HARTFORD, CT—Admitting they have no idea how they are going to pay for it, Senate and House Democrats said Thursday that they want to exempt Social Security income from Connecticut’s income tax.
The exemption will cost the state an estimated $45 million in revenue, but it will have other benefits and make Connecticut more attractive to retirees, Democratic lawmakers said Thursday at a Legislative Office Building press conference.
Senate President Martin Looney, D-New Haven, joked that when the state is done with the “Still Revolutionary” slogan they can change it to “Connecticut, a great place to live and a great place to die.”
Looney also has a proposal to bring the Connecticut estate tax in line with the federal estate tax.
Connecticut is only one of 13 states that doesn’t exempt all Social Security income from the income tax. Currently, 75 percent of Social Security income is exempt.
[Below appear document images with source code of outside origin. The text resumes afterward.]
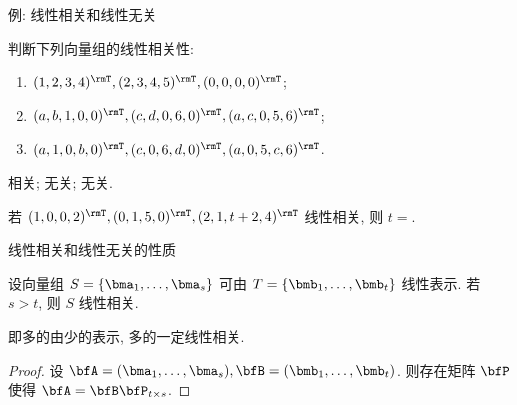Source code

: \begin{frame}{例: 线性相关和线性无关}
	\onslide<+->
	\begin{example}
		判断下列向量组的线性相关性:
		\begin{enumerate}
			\item $(1,2,3,4)^\rmT,(2,3,4,5)^\rmT,(0,0,0,0)^\rmT$; 
			\item $(a,b,1,0,0)^\rmT,(c,d,0,6,0)^\rmT,(a,c,0,5,6)^\rmT$;
			\item $(a,1,0,b,0)^\rmT,(c,0,6,d,0)^\rmT,(a,0,5,c,6)^\rmT$.
		\end{enumerate}
	\end{example}
	\onslide<+->
	\begin{solution}
		相关; 无关; 无关.
	\end{solution}
	\onslide<+->
	\begin{exercise}
		若 $(1,0,0,2)^\rmT,(0,1,5,0)^\rmT,(2,1,t+2,4)^\rmT$ 线性相关, 则 $t=$.
	\end{exercise}
\end{frame}


\begin{frame}{线性相关和线性无关的性质}
	\onslide<+->
	\begin{theorem}
		设向量组 $S=\{\bma_1,\dots,\bma_s\}$ 可由 $T=\{\bmb_1,\dots,\bmb_t\}$ 线性表示. 
		若 $s>t$, 则 $S$ 线性相关.
	\end{theorem}
	\onslide<+->
	即\alert{多的由少的表示, 多的一定线性相关}.
	\onslide<+->
	\begin{proof}
		设 $\bfA=(\bma_1,\dots,\bma_s),\bfB=(\bmb_1,\dots,\bmb_t)$.
		则存在矩阵 $\bfP$ 使得 $\bfA=\bfB\bfP_{t\times s}$.
		\onslide<+->{%
			从而 $\bfP\bfx={\bf0},\bfA\bfx=\bfB\bfP\bfx={\bf0}$, $S$ 线性相关.\qedhere
		}
	\end{proof}
\end{frame}


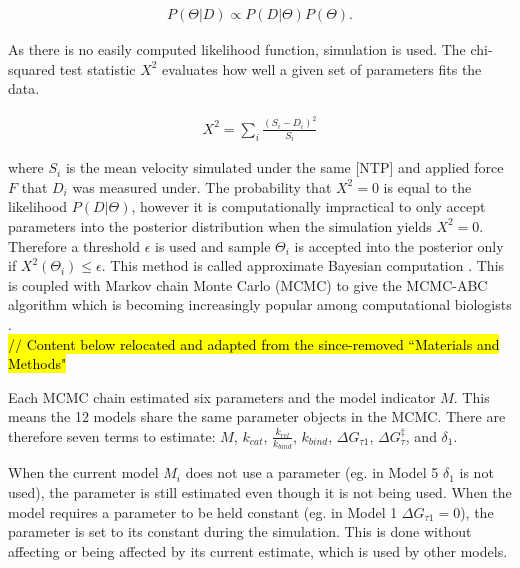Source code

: \documentclass[10pt,letterpaper]{article}
\begin{document}
\begin{eqnarray}
    P(\Theta | D) \propto P(D | \Theta) P(\Theta).
\end{eqnarray}

As there is no easily computed likelihood function, simulation is used. The chi-squared test statistic $X^2$  evaluates how well a given set of parameters fits the data.

\begin{eqnarray}
    X^2 = \sum\limits_{i} \frac{(S_i - D_i)^2}{S_i}
\end{eqnarray}

where $S_i$ is the mean velocity simulated under the same [NTP] and applied force $F$ that $D_i$ was measured under. The probability that $X^2=0$ is equal to the likelihood $P(D | \Theta)$, however it is computationally impractical to only accept parameters into the posterior distribution when the simulation yields $X^2=0$. Therefore a threshold $\epsilon$ is used and sample $\Theta_i$ is accepted into the posterior only if $X^2(\Theta_i) \leq \epsilon$. This method is called approximate Bayesian computation \cite{beaumont2010approximate, csillery2010approximate}. This is coupled with Markov chain Monte Carlo (MCMC) to give the MCMC-ABC algorithm which is becoming increasingly popular among computational biologists \cite{beaumont2010approximate, ratmann2007using}.  \\


\textcolor{red}{\hl{// Content below relocated and adapted from the since-removed ``Materials and Methods"}}




Each MCMC chain estimated six parameters and the model indicator $M$. This means the 12 models share the same parameter objects in the MCMC. There are therefore seven terms to estimate: $M$, $k_{cat}$, $\frac{k_{rel}}{k_{bind}}$, $k_{bind}$, $\Delta G_{\tau 1}$, $\Delta G^\ddag_\tau$, and $\delta_1$.


When the current model $M_i$ does not use a parameter (eg. in Model 5 $\delta_1$ is not used), the parameter is still estimated even though it is not being used. When the model requires a parameter to be held constant (eg. in Model 1 $\Delta G_{\tau 1} = 0$), the parameter is set to its constant during the simulation. This is done without affecting or being affected by its current estimate, which is used by other models.


\end{document}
Most states, including Connecticut’s neighbors like Massachusetts, New York, and New Jersey already exempt these benefits from state income taxes.
House Speaker Joe Aresimowicz, D-Berlin, said he’s optimistic the legislation will pass with broad bipartisan support since Republican lawmakers have proposed similar legislation.
“I think it’s very clear that the time has come to allow our seniors to keep more of their money,” Aresimowicz said.
He said it’s more difficult to provide direct property tax relief.
Democratic Gov. Dannel P. Malloy’s budget proposal would seek to eliminate the property tax credit for households making less than $100,000. It’s one of the few tax breaks left for the middle class.
Democrats have until the end of April to figure out whether they want to keep that part of Malloy’s budget proposal. They will also have to grapple with including this proposal to exempt Social Security benefits from the income tax as part of the overall budget package.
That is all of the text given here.